Jim Corbett of Kumanon, the first extended biography of the great man, was originally published in 1979 and remains an important and pioneering sourcebook. It evokes Corbett’s life and world with unrivalled knowledge and authenticity, perhaps because the author too belonged to the mountains of kumaon and Garhwal so loved by Corbett.
Jim Corbett of kumaon has been a great favourite of Corbett fans for many years. This revised edition will be widely welcomed by a new generation of readers.
D.C.Kala Was a new editior with a leading Delhi paper and the author of a biography on Frederick 'Pahari' Wilson an early White hunter and timber magnate who operated in the Bhagirath Valley.
This Book is for Corbett fans in repayment of a debt India owes the hunter. Unashamedly, I must admit a lot of it is Corbett rewritten. All his six available books of the seven he wrote have been screened for biographical material. But there are new facts as well over and above the ones provided by Corbett himself and his three earlier biographers: Marjorie Clough, Director of the American Red Cross at Agra during World War II, who provided material to Current Biography (1946 edition); Lord Hailey, a former Governor of the United Provinces (modern Uttar Pradesh) who wrote the introduction to Tree Tops, Corbett's last book (1955); and Geoffrey Cumberlege of Oxford University Press, London, who wrote the introduction to the World's Classics edition of Man-Eaters of Kumaon and The Temple Tiger (1960).
Cumberlege's is the best account based on a close study of Corbettiana and long talks with Corbett's sister Maggie. Marjorie Clough worked for the American National Red Cross till 1947 but my efforts to contact her at her last known address proved unsuccessful. Cumberlege also could not be contacted, and Hailey is dead.

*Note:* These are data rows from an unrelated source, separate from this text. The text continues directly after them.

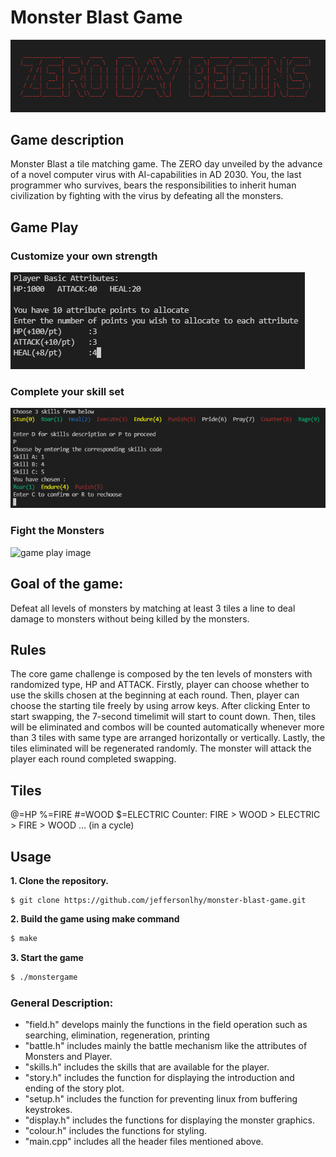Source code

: # Monster Blast Game
![Zero Day Banner](img/Zero_Day_Banner.png)

## Game description
Monster Blast a tile matching game. The ZERO day unveiled by the advance of a novel computer virus with AI-capabilities in AD 2030. You, the last programmer who survives, bears the responsibilities to inherit human civilization by fighting with the virus by defeating all the monsters. 

## Game Play

### **Customize your own strength**
![game setting image](img/Game_setting_1.png)

### **Complete your skill set**
![game setting image](img/Game_setting_2.png)

### **Fight the Monsters**
![game play image](img/Gameplay_gif_2.gif)

## Goal of the game:
Defeat all levels of monsters by matching at least 3 tiles a line to deal damage to monsters without being killed by the monsters.

## Rules
The core game challenge is composed by the ten levels of monsters with randomized type, HP and ATTACK. Firstly, player can choose whether to use the skills chosen at the beginning at each round. Then, player can choose the starting tile freely by using arrow keys. After clicking Enter to start swapping, the 7-second timelimit will start to count down. Then, tiles will be eliminated and combos will be counted automatically whenever more than 3 tiles with same type are arranged horizontally or vertically. Lastly, the tiles eliminated will be regenerated randomly. The monster will attack the player each round completed swapping. 

## Tiles
@=HP
%=FIRE
#=WOOD
$=ELECTRIC
Counter: FIRE > WOOD > ELECTRIC > FIRE > WOOD ... (in a cycle)

## Usage

**1. Clone the repository.**
```
$ git clone https://github.com/jeffersonlhy/monster-blast-game.git
```

**2. Build the game using make command**
```bash
$ make
```

**3. Start the game**
```bash
$ ./monstergame
```


### General Description:
- "field.h" develops mainly the functions in the field operation such as searching, elimination, regeneration, printing
- "battle.h" includes mainly the battle mechanism like the attributes of Monsters and Player.
- "skills.h" includes the skills that are available for the player.
- "story.h" includes the function for displaying the introduction and ending of the story plot.
- "setup.h" includes the function for preventing linux from buffering keystrokes.
- "display.h" includes the functions for displaying the monster graphics.
- "colour.h" includes the functions for styling.
- "main.cpp" includes all the header files mentioned above. 

    
 
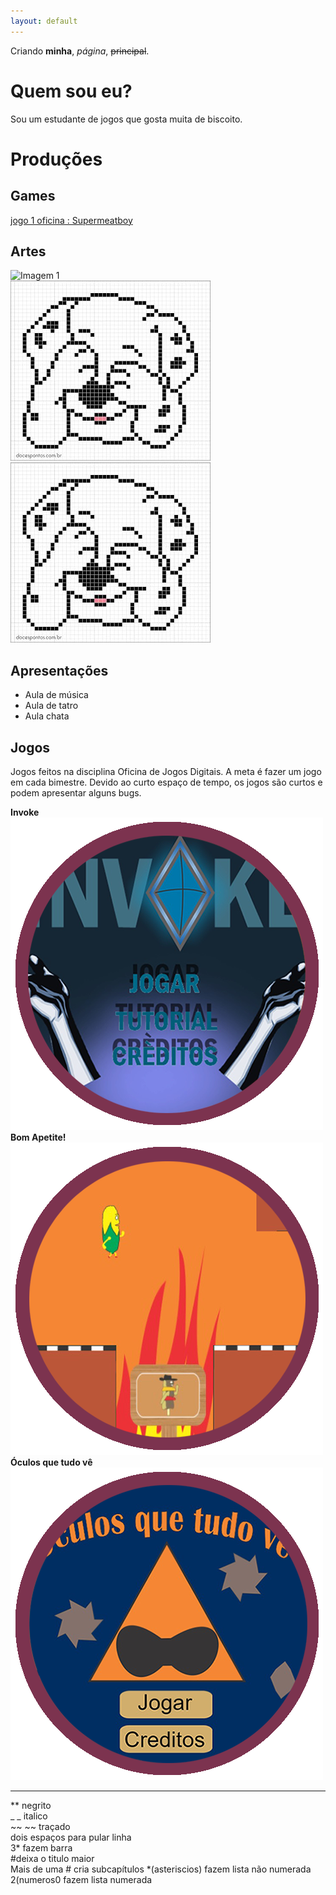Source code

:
 ```yaml
---
layout: default
---
```


Criando **minha**, _página_, ~~principal~~.

# Quem sou eu?  
Sou um estudante de jogos que gosta muita de biscoito.

# Produções

## Games

[jogo 1 oficina : Supermeatboy](https://lucas-manolo.github.io/Invoke/)

## Artes  
![Imagem 1](http://br.kogstatic.com/gen_images/85/88/8588bffa3d074e19b7267c52994c9612.png)  
![](blut.jpg)
![](blut.jpg)

## Apresentações
* Aula de música  
* Aula de tatro  
* Aula chata  

## Jogos  

Jogos feitos na disciplina Oficina de Jogos Digitais. A meta é fazer um jogo em cada bimestre. Devido ao curto espaço de tempo, os jogos são curtos e podem apresentar alguns bugs.

**Invoke**
[![](jogo_invoke.png)](https://lucas-manolo.github.io/Invoke/) 
**Bom Apetite!**
[![](jogo_bomapetite.png)](https://lucas-manolo.github.io/Bom%20Apetite!/) 
**Óculos que tudo vê**
[![](jogo_oculos.png)](https://lucas-manolo.github.io/%C3%93culos%20que%20tudo%20v%C3%AA/)  




* * *

** negrito  
_ _ italico  
~~ ~~ traçado  
   dois espaços para pular linha  
3* fazem barra  
#deixa o titulo maior  
Mais de uma # cria subcapítulos
*(asteriscios) fazem lista não numerada  
2(numeros0 fazem lista numerada
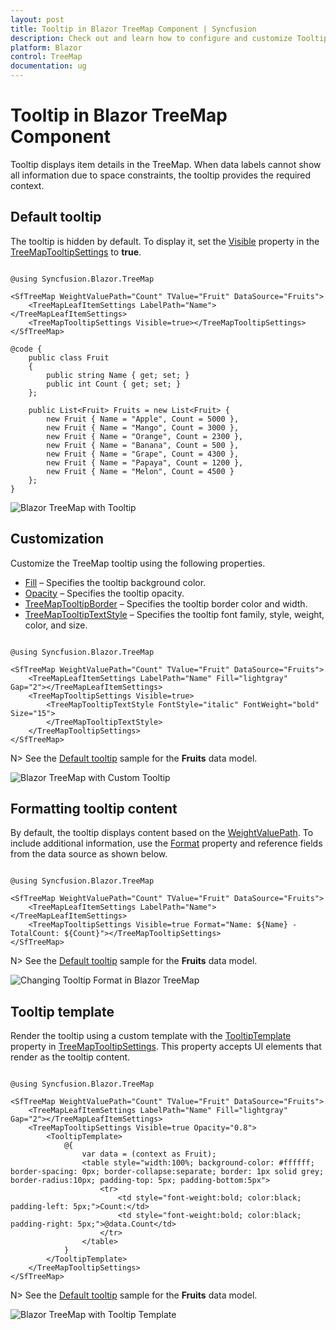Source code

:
 ```yaml
---
layout: post
title: Tooltip in Blazor TreeMap Component | Syncfusion
description: Check out and learn how to configure and customize Tooltip in the Syncfusion Blazor TreeMap component.
platform: Blazor
control: TreeMap
documentation: ug
---
```


# Tooltip in Blazor TreeMap Component

Tooltip displays item details in the TreeMap. When data labels cannot show all information due to space constraints, the tooltip provides the required context.

## Default tooltip

The tooltip is hidden by default. To display it, set the [Visible](https://help.syncfusion.com/cr/blazor/Syncfusion.Blazor.TreeMap.TreeMapTooltipSettings.html#Syncfusion_Blazor_TreeMap_TreeMapTooltipSettings_Visible) property in the [TreeMapTooltipSettings](https://help.syncfusion.com/cr/blazor/Syncfusion.Blazor.TreeMap.TreeMapTooltipSettings.html) to **true**.

```cshtml

@using Syncfusion.Blazor.TreeMap

<SfTreeMap WeightValuePath="Count" TValue="Fruit" DataSource="Fruits">
    <TreeMapLeafItemSettings LabelPath="Name"></TreeMapLeafItemSettings>
    <TreeMapTooltipSettings Visible=true></TreeMapTooltipSettings>
</SfTreeMap>

@code {
    public class Fruit
    {
        public string Name { get; set; }
        public int Count { get; set; }
    };

    public List<Fruit> Fruits = new List<Fruit> {
        new Fruit { Name = "Apple", Count = 5000 },
        new Fruit { Name = "Mango", Count = 3000 },
        new Fruit { Name = "Orange", Count = 2300 },
        new Fruit { Name = "Banana", Count = 500 },
        new Fruit { Name = "Grape", Count = 4300 },
        new Fruit { Name = "Papaya", Count = 1200 },
        new Fruit { Name = "Melon", Count = 4500 }
    };
}

```

![Blazor TreeMap with Tooltip](images/Tooltip/blazor-treemap-tooltip.png)

## Customization

Customize the TreeMap tooltip using the following properties.

- [Fill](https://help.syncfusion.com/cr/blazor/Syncfusion.Blazor.TreeMap.TreeMapTooltipSettings.html#Syncfusion_Blazor_TreeMap_TreeMapTooltipSettings_Fill) – Specifies the tooltip background color.
- [Opacity](https://help.syncfusion.com/cr/blazor/Syncfusion.Blazor.TreeMap.TreeMapTooltipSettings.html#Syncfusion_Blazor_TreeMap_TreeMapTooltipSettings_Opacity) – Specifies the tooltip opacity.
- [TreeMapTooltipBorder](https://help.syncfusion.com/cr/blazor/Syncfusion.Blazor.TreeMap.TreeMapTooltipBorder.html) – Specifies the tooltip border color and width.
- [TreeMapTooltipTextStyle](https://help.syncfusion.com/cr/blazor/Syncfusion.Blazor.TreeMap.TreeMapTooltipTextStyle.html) – Specifies the tooltip font family, style, weight, color, and size.

```cshtml

@using Syncfusion.Blazor.TreeMap

<SfTreeMap WeightValuePath="Count" TValue="Fruit" DataSource="Fruits">
    <TreeMapLeafItemSettings LabelPath="Name" Fill="lightgray" Gap="2"></TreeMapLeafItemSettings>
    <TreeMapTooltipSettings Visible=true>
        <TreeMapTooltipTextStyle FontStyle="italic" FontWeight="bold" Size="15">
        </TreeMapTooltipTextStyle>
    </TreeMapTooltipSettings>
</SfTreeMap>

```

N> See the [Default tooltip](#default-tooltip) sample for the **Fruits** data model.

![Blazor TreeMap with Custom Tooltip](images/Tooltip/blazor-treemap-custom-tooltip.png)

## Formatting tooltip content

By default, the tooltip displays content based on the [WeightValuePath](https://help.syncfusion.com/cr/blazor/Syncfusion.Blazor.TreeMap.SfTreeMap-1.html#Syncfusion_Blazor_TreeMap_SfTreeMap_1_WeightValuePath). To include additional information, use the [Format](https://help.syncfusion.com/cr/blazor/Syncfusion.Blazor.TreeMap.TreeMapTooltipSettings.html#Syncfusion_Blazor_TreeMap_TreeMapTooltipSettings_Format) property and reference fields from the data source as shown below.

```cshtml

@using Syncfusion.Blazor.TreeMap

<SfTreeMap WeightValuePath="Count" TValue="Fruit" DataSource="Fruits">
    <TreeMapLeafItemSettings LabelPath="Name"></TreeMapLeafItemSettings>
    <TreeMapTooltipSettings Visible=true Format="Name: ${Name} - TotalCount: ${Count}"></TreeMapTooltipSettings>
</SfTreeMap>

```

N> See the [Default tooltip](#default-tooltip) sample for the **Fruits** data model.

![Changing Tooltip Format in Blazor TreeMap](images/Tooltip/blazor-treemap-tooltip-format.png)

## Tooltip template

Render the tooltip using a custom template with the [TooltipTemplate](https://help.syncfusion.com/cr/blazor/Syncfusion.Blazor.TreeMap.TreeMapTooltipSettings.html#Syncfusion_Blazor_TreeMap_TreeMapTooltipSettings_TooltipTemplate) property in [TreeMapTooltipSettings](https://help.syncfusion.com/cr/blazor/Syncfusion.Blazor.TreeMap.TreeMapTooltipSettings.html). This property accepts UI elements that render as the tooltip content.

```cshtml

@using Syncfusion.Blazor.TreeMap

<SfTreeMap WeightValuePath="Count" TValue="Fruit" DataSource="Fruits">
    <TreeMapLeafItemSettings LabelPath="Name" Fill="lightgray" Gap="2"></TreeMapLeafItemSettings>
    <TreeMapTooltipSettings Visible=true Opacity="0.8">
        <TooltipTemplate>
            @{
                var data = (context as Fruit);
                <table style="width:100%; background-color: #ffffff; border-spacing: 0px; border-collapse:separate; border: 1px solid grey; border-radius:10px; padding-top: 5px; padding-bottom:5px">
                    <tr>
                        <td style="font-weight:bold; color:black; padding-left: 5px;">Count:</td>
                        <td style="font-weight:bold; color:black; padding-right: 5px;">@data.Count</td>
                    </tr>
                </table>
            }
        </TooltipTemplate>
    </TreeMapTooltipSettings>
</SfTreeMap>

```

N> See the [Default tooltip](#default-tooltip) sample for the **Fruits** data model.

![Blazor TreeMap with Tooltip Template](images/Tooltip/blazor-treemap-tooltip-template.png)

In April 1971, while I was holidaying at Bhim Tal, some- one pointed out to me Corbett's fishing lodge overlooking the dam-end of the lake. A talk with its former keeper's son, Chatur Singh, then gardener in the Canal Department there, led to some ideas. At Naini Tal, looking for material, I met two sons of his Indian friends who provided interesting guidelines. Then I called at the district record room, the registrar's office, the public library and the municipal board office and struck luck. I also met all the resident Whites and near-Whites of the area and his former tenants of the Kala- dhungi village, Choti Haldwani.
The end result I must say is far from satisfactory because of the grudging response from government departments which were approached to dig up old records. But from the kind people of Naini Tal I received enormous cooperation. Without it even this attempt, a base perhaps for a more resourceful biographer some day, would not have been possible.
Some two hundred letters went out to check on facts. The response was fair. One led to a trip to Bombay to meet R.E. Hawkins, former General Manager of Oxford University Press, India, who was kind enough to lead me on to earlier material and provided new facts.
The reader may note that the names of some places, trees, birds and animals have been spelled differently from Corbett's spellings. These are the correct spellings, for this biographer too has spent half his life in Kumaon. But I have retained Corbett's own spellings wherever I have quoted him.
Quotations taken from Corbett's books and referred to in the footnotes are from Man-Eaters of Kumaon, Peacock book, Penguin Books Ltd., 1970; The Man-Eating Leopard of Rudraprayag, Oxford University Press, 1948; My India, Oxford University Press (Charnpak Library edition), 1968; Jungle L07'e, Oxford University Press, 1953; The Temple Tiger, Oxford University Press, 1965; and Tree Tops, Oxford University Press, 1955.